Avortement au Bénin: Louis Vlavonou répond aux critiques
Avortement au Bénin: Louis Vlavonou répond aux critiques

Le chef du parlement, Louis Vlavonou a répondu aux critiques qui fusent de toute part après le vote de plusieurs lois dont celle portant sur la santé sexuelle et la reproduction au Bénin. Cette loi autorise l’avortement dans plusieurs cas pour protéger les intérêts de la femme et de l’enfant à naître.

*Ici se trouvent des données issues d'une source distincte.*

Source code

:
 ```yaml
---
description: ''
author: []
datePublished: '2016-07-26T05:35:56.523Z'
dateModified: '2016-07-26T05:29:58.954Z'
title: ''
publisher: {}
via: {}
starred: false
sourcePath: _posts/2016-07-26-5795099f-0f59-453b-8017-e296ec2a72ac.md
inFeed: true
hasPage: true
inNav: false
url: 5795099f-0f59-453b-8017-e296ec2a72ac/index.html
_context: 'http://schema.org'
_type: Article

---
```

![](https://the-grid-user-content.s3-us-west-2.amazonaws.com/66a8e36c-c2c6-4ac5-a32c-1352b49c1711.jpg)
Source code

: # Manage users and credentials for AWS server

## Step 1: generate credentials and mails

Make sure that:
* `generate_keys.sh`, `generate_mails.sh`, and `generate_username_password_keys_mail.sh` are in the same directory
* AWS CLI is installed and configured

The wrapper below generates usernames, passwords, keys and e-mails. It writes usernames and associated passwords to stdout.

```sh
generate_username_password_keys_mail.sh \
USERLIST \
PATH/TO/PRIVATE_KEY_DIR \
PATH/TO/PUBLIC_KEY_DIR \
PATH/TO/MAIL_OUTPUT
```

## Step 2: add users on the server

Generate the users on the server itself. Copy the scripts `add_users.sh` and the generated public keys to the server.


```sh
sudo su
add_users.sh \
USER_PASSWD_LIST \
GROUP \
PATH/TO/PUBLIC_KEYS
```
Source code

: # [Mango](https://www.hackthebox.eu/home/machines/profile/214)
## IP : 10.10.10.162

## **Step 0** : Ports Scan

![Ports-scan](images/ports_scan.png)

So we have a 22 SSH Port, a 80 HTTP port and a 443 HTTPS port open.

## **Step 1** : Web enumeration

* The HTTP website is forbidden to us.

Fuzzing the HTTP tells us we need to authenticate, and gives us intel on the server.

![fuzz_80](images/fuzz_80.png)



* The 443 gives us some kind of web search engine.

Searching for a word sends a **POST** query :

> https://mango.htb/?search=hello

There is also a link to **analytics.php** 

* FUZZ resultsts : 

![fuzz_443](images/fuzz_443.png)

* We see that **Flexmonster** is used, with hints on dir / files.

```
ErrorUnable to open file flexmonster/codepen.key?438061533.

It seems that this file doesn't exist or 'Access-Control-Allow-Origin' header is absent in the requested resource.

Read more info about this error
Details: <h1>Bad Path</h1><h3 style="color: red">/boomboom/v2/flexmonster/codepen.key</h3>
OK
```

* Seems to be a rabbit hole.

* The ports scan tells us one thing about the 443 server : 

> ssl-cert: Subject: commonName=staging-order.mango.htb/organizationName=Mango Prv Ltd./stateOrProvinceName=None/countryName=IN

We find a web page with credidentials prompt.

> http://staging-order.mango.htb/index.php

«On n’est pas godillots». Louis Vlavonou n’est pas d’accord avec les dernières critiques
portées contre les députés de la huitième législature. Depuis les dernières nouvelles lois
modificatives votées à l’Assemblée nationale sur l’avortement et le code de la personne et
de la famille, l’opinion publique béninoise est déchaînée contre les députés. Sur les réseaux, certains internautes n’ont pas hésité à reprocher aux parlementaires de toujours
voter les lois les yeux fermés. Déçue après l’adoption de la loi sur la santé sexuelle et la reproduction qui autorise l’avortement, l’église catholique a appelé à une journée de prière et de jeûne.
Mais le président de l’Assemblée nationale du Bénin, Louis Vlavonou ne voit pas les choses
de cette manière. « Je vous félicite pour cette endurance et cette volonté de doter notre pays des lois révolutionnaires qui feront tâche d’huile surtout pour la postérité», a déclaré Louis Vlavonou à la fin de la séance qui a permis de voter ces lois.

Selon le parlementaire rapporté par Radio Bénin, le vote de ces lois démontre comment
«notre démocratie, dans son temple qu’est l’hémicycle, est en marche». «Cela permet
aussi avec les débats qui ont eu lieu de montrer au peuple béninois que de véritables
débats se mènent ici et que chacun est libre effectivement de donner son opinion sur chaque dossier»,a fait remarquer le chef du parlement.

La loi modificative portant sur la santé sexuelle et la reproduction a été votée dans la
nuit de mercredi 20 au jeudi 21 octobre 2021. La modification intervenue dans cette nouvelle loi autorise désormais l’avortement quand la grossesse est la conséquence d’un
viol ou encore pour des motifs économiques. La loi stipule que la femme, si elle le désire,
peut se faire avorter si sa grossesse occasionne une situation de détresse matérielle, professionnelle ou morale. L’avortement, dispose la loi, doit se faire obligatoirement sur prescription médical et il est interdit d’interrompre volontairement une grossesse passé 12 semaines.